Hacker News new | ask | show | jobs
by wyager 4351 days ago
>All else being equal, you'd prefer an encrypted filesystem to a simulated encrypted hard disk.

I disagree for these reasons:

1. This decreases composability. With encrypted filesystems, I can't mix and match filesystems and cryptosystems to suit my needs. There is no reason they need to be convolved.

2. This increases complexity. Now, the person writing the software has to be an expert in both filesystems and cryptosystems if they want to do a good job. There is more room for error. (You might say it violates the UNIX philosophy of "do one thing and do it well".)

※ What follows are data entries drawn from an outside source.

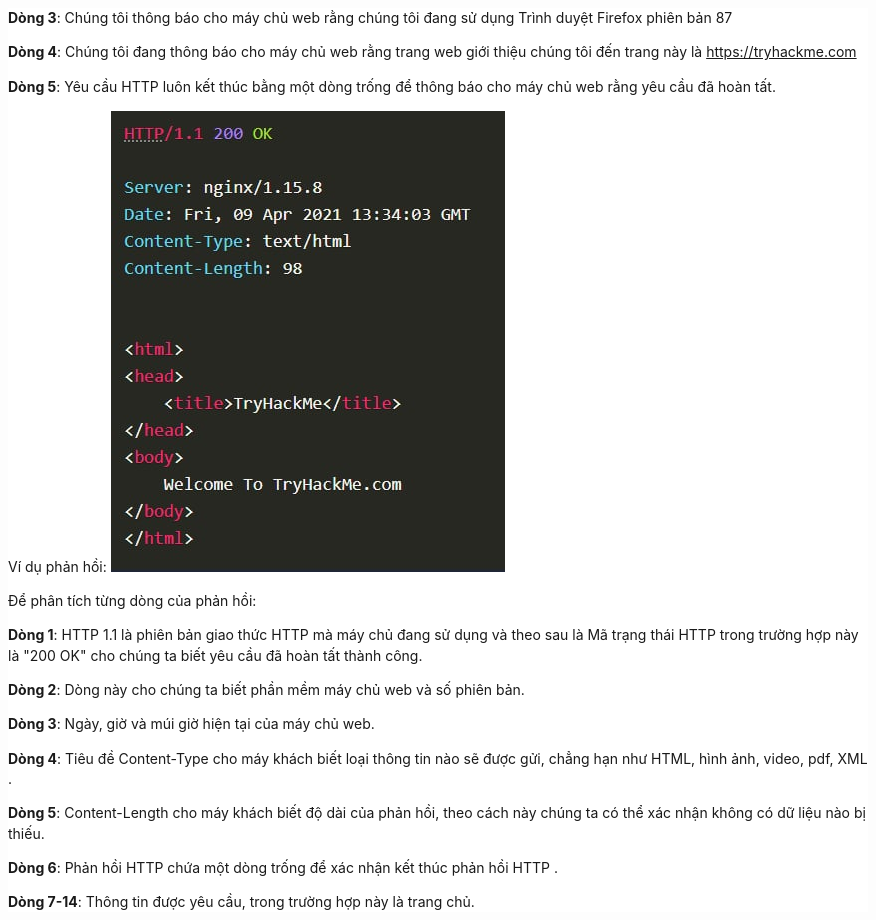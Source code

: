 **Dòng 3**: Chúng tôi thông báo cho máy chủ web rằng chúng tôi đang sử dụng Trình duyệt Firefox phiên bản 87

**Dòng 4**: Chúng tôi đang thông báo cho máy chủ web rằng trang web giới thiệu chúng tôi đến trang này là https://tryhackme.com

**Dòng 5**: Yêu cầu HTTP luôn kết thúc bằng một dòng trống để thông báo cho máy chủ web rằng yêu cầu đã hoàn tất.


Ví dụ phản hồi:
![](./images/rp.jpg)



Để phân tích từng dòng của phản hồi:

**Dòng 1**: HTTP 1.1 là phiên bản giao thức HTTP mà máy chủ đang sử dụng và theo sau là Mã trạng thái HTTP trong trường hợp này là "200 OK" cho chúng ta biết yêu cầu đã hoàn tất thành công.

**Dòng 2**: Dòng này cho chúng ta biết phần mềm máy chủ web và số phiên bản.

**Dòng 3**: Ngày, giờ và múi giờ hiện tại của máy chủ web.

**Dòng 4**: Tiêu đề Content-Type cho máy khách biết loại thông tin nào sẽ được gửi, chẳng hạn như HTML, hình ảnh, video, pdf, XML .

**Dòng 5**: Content-Length cho máy khách biết độ dài của phản hồi, theo cách này chúng ta có thể xác nhận không có dữ liệu nào bị thiếu.

**Dòng 6**: Phản hồi HTTP chứa một dòng trống để xác nhận kết thúc phản hồi HTTP .

**Dòng 7-14**: Thông tin được yêu cầu, trong trường hợp này là trang chủ.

3. This leaks information to an attacker. They know the layout of my files even without my password. I'm more comfortable with absolutely everything looking like a giant monolithic block of random data.

1 comments

There's nothing I can say in response to this comment that I haven't already said upthread and here:

http://sockpuppet.org/blog/2014/04/30/you-dont-want-xts/

Thanks for the link. Those are some very valid points.
Of course, there's some validity to the "composability" point, which is why we use both full-disk encryption and encryption at the filesystem layer. I don't think enabling full-disk encryption is a bad thing. Having full-disk encryption is what allows me not to panic if I leave my laptop in the unlocked back seat of my car; I don't have to worry about what state the filesystem was in, because the whole disk is locked.